Traditional books provide more positive parent-child interaction according to Temple, Erickson researchers
Electronic books dampen the kind of parent-child interaction related to early literacy
Parents and pre-school children have a more positive interaction when sharing a reading experience with a traditional book as opposed to an electronic book, or e-book, according to researchers at Temple University’s Infant Laboratory in Philadelphia and Erikson Institute in Chicago. This shared positive experience from traditional books characteristically promotes early literacy skills.
The researchers presented the findings of their study, "Electronic books: Boon or Bust for Interactive Reading?" on Nov. 3 as part of the Boston University Conference on Language Development.
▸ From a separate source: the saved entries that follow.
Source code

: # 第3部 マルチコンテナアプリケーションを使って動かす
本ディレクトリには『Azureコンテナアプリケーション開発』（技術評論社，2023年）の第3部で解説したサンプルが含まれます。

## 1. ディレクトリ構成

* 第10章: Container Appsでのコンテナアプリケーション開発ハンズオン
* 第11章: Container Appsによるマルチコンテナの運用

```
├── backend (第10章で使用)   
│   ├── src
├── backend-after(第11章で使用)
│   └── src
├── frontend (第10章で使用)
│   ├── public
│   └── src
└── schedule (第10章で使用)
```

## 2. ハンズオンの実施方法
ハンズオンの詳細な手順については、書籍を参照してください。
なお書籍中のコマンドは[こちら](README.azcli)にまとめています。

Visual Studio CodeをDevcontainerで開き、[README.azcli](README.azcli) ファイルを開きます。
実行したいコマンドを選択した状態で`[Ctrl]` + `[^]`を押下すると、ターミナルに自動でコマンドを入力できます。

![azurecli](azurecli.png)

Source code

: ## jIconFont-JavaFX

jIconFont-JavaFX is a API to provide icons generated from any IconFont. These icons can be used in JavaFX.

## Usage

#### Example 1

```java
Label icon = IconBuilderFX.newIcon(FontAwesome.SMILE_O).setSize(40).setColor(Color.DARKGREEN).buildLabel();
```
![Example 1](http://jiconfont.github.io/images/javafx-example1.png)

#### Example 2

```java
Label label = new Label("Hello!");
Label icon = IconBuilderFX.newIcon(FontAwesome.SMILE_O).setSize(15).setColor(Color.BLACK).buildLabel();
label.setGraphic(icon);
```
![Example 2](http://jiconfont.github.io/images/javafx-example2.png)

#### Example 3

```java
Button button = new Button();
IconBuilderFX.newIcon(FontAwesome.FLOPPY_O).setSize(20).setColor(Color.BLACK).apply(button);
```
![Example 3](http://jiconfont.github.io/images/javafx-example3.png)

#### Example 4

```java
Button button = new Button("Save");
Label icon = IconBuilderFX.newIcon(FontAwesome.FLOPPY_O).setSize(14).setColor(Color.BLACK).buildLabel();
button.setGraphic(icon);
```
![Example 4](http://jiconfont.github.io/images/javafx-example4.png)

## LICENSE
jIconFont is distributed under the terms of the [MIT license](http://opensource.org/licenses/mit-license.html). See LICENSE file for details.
The first-of-its-kind study was conducted by Julia Parish-Morris, a graduate student in developmental psychology at Temple University, and Molly F. Collins, assistant professor at Erikson Institute. Parish-Morris and Collins collaborated with Kathy Hirsh-Pasek, the Lefkowitz Professor of Psychology and director of the Temple Infant Lab.
“It is very obvious from the media, and from toy stores and bookstores, that electronic learning products are becoming very, very popular," said Parish-Morris. "Parents are really buying into the idea that electronic media is essential to their children's development."
Parish-Morris recruited 19 children ages 3-5, along with their parents, at Philadelphia's Please Touch Museum; Collins recruited 14 at the Chicago Children's Museum.
Parish-Morris said the researchers were looking at four different questions: Do children prefer electronic or traditional books in the context of parent-child interaction; does the content of parental utterances differ between the types of books; is the context of what parents are saying content- or behavior-oriented; and do parents’ comments go beyond the book's story?
In a quiet room, the parents and children sat in front of a table displaying 10 books (five electronic and five traditional) matched on length and similarity of characters/plot structure. They were instructed to do whatever they would normally do with books.
"Roughly one-third of the children chose e-books over traditional books, which surprised us a little bit," said Parish-Morris. "But part of that might stem from the fact that, in general, parents and children don't tend to read electronic books together."
She said that the raw number of total utterances made by parents was roughly equal between the two types of books, but that the researchers saw a significant difference in the proportion of content- and behavior-oriented comments.
"I was struck by the stark difference between the content-related utterances in reading traditional versus e-books; I didn't realize there would be a two-fold difference," said Collins. "I think this happens because we're more comfortable with traditional books and so we play a more active role in the reading process; but with e-books, we let the books lead."
"It turned out that reading electronic books became a behaviorally oriented, slightly coercive parent-child interaction as opposed to talking about the story, relating it to the their child's life, or even talking about the book's pictures or text," Parish-Morris said. "Parents were under the impression that when you are sitting down with a book, you are supposed to read it," she added. "But what was happening with the e-books is that reading was not even part of the process, probably because these books literally read the story to the child. So parents are not needed. The book makes commands and tells the child what to do; it encourages them to play games and reads to the child, so parents are essentially replaced by this battery-operated machine."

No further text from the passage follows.